WHAT YOU NEED TO DO: Look for the word "begin" in the material below. Copy each line that has it.

DATA RECORDS:
________________________________________

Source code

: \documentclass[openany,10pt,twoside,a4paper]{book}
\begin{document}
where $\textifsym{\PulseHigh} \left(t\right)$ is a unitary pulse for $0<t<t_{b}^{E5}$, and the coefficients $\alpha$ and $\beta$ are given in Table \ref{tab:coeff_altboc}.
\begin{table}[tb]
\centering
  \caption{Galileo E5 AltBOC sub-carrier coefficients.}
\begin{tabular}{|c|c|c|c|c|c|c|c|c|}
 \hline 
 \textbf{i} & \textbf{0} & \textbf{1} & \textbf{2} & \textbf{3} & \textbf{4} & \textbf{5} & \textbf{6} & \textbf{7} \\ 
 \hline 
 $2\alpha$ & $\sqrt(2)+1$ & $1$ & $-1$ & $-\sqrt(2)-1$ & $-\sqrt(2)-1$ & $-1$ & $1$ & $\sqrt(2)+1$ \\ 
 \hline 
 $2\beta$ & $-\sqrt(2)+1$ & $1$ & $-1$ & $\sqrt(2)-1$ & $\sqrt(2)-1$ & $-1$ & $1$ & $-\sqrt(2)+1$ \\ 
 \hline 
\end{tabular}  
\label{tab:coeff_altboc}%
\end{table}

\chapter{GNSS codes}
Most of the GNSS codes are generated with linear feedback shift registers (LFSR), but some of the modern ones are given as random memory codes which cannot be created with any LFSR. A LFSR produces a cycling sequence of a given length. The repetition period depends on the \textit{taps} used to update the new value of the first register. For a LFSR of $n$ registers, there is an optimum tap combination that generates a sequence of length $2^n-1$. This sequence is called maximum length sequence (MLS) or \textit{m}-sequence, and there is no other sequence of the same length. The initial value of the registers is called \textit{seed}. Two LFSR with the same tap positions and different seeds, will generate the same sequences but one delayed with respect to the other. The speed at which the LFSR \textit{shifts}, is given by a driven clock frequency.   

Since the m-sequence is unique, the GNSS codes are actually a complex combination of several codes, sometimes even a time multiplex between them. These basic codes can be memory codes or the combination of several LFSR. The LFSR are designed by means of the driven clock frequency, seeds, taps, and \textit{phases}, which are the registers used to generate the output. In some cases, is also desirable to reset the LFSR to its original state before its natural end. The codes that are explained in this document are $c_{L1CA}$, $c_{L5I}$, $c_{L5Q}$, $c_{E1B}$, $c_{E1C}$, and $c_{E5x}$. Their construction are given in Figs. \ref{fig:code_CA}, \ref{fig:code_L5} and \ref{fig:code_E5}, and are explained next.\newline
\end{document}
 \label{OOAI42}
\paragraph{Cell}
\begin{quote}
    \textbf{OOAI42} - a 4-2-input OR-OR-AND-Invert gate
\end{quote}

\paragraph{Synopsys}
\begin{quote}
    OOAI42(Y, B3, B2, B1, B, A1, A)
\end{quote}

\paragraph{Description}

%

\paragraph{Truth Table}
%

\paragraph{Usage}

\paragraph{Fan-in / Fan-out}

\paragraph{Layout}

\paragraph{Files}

________________________________________

WRITTEN ANSWER:
\begin{document}
\begin{table}[tb]
\begin{tabular}{|c|c|c|c|c|c|c|c|c|}
\begin{quote}
\begin{quote}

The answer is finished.